→ Activity:
From the line containing "2. 主版本的配置会自动进行一次发布" to the last line of the records, please reproduce every line exactly and nothing more.

** Opening Given data block **

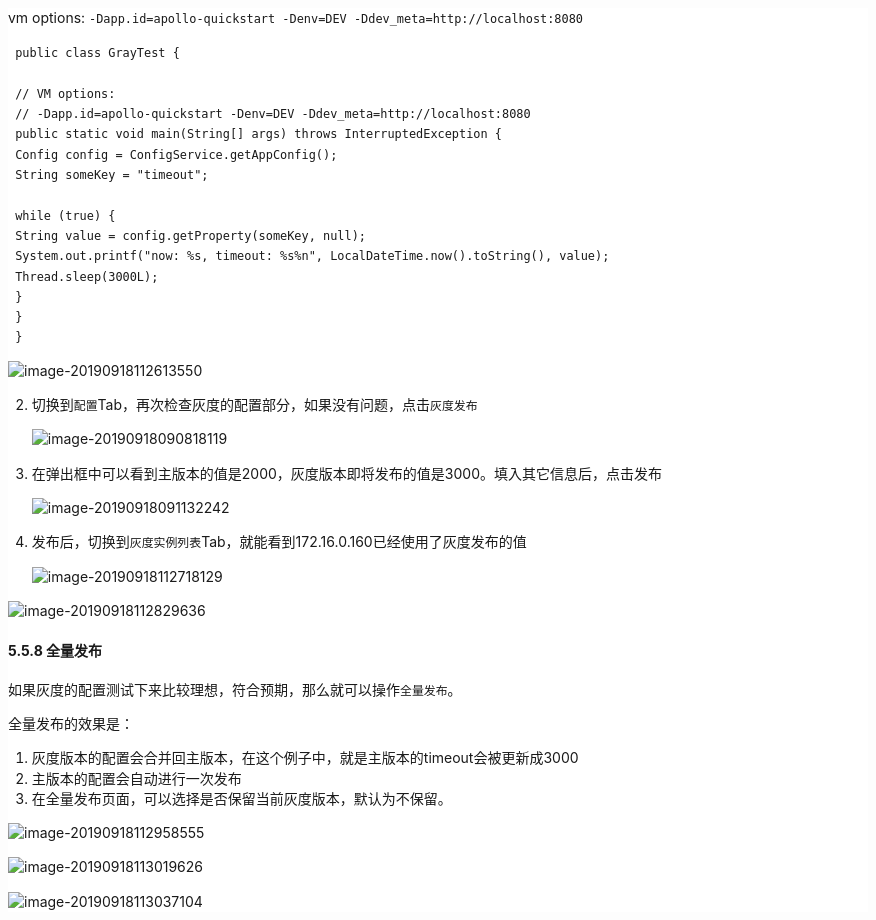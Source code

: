    vm options: `-Dapp.id=apollo-quickstart -Denv=DEV -Ddev_meta=http://localhost:8080`

   ```
    public class GrayTest {
    
    // VM options:
    // -Dapp.id=apollo-quickstart -Denv=DEV -Ddev_meta=http://localhost:8080
    public static void main(String[] args) throws InterruptedException {
    Config config = ConfigService.getAppConfig();
    String someKey = "timeout";
    
    while (true) {
    String value = config.getProperty(someKey, null);
    System.out.printf("now: %s, timeout: %s%n", LocalDateTime.now().toString(), value);
    Thread.sleep(3000L);
    }
    }
    }
   ```

   ![image-20190918112613550](http://img.pbteach.com/pbresource/image/course/apollo/image-20190918112613550.png)

2. 切换到`配置`Tab，再次检查灰度的配置部分，如果没有问题，点击`灰度发布`

   ![image-20190918090818119](http://img.pbteach.com/pbresource/image/course/apollo/image-20190918090818119.png)

3. 在弹出框中可以看到主版本的值是2000，灰度版本即将发布的值是3000。填入其它信息后，点击发布

   ![image-20190918091132242](http://img.pbteach.com/pbresource/image/course/apollo/image-20190918091132242.png)

4. 发布后，切换到`灰度实例列表`Tab，就能看到172.16.0.160已经使用了灰度发布的值

   ![image-20190918112718129](http://img.pbteach.com/pbresource/image/course/apollo/image-20190918112718129.png)

 ![image-20190918112829636](http://img.pbteach.com/pbresource/image/course/apollo/image-20190918112829636.png)



#### 5.5.8 全量发布

如果灰度的配置测试下来比较理想，符合预期，那么就可以操作`全量发布`。

全量发布的效果是：

1. 灰度版本的配置会合并回主版本，在这个例子中，就是主版本的timeout会被更新成3000
2. 主版本的配置会自动进行一次发布
3. 在全量发布页面，可以选择是否保留当前灰度版本，默认为不保留。

![image-20190918112958555](http://img.pbteach.com/pbresource/image/course/apollo/image-20190918112958555.png)

![image-20190918113019626](http://img.pbteach.com/pbresource/image/course/apollo/image-20190918113019626.png)

![image-20190918113037104](http://img.pbteach.com/pbresource/image/course/apollo/image-20190918113037104.png)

** Closing Given data block **

→ Solution to this task:
2. 主版本的配置会自动进行一次发布
3. 在全量发布页面，可以选择是否保留当前灰度版本，默认为不保留。

![image-20190918112958555](http://img.pbteach.com/pbresource/image/course/apollo/image-20190918112958555.png)

![image-20190918113019626](http://img.pbteach.com/pbresource/image/course/apollo/image-20190918113019626.png)

![image-20190918113037104](http://img.pbteach.com/pbresource/image/course/apollo/image-20190918113037104.png)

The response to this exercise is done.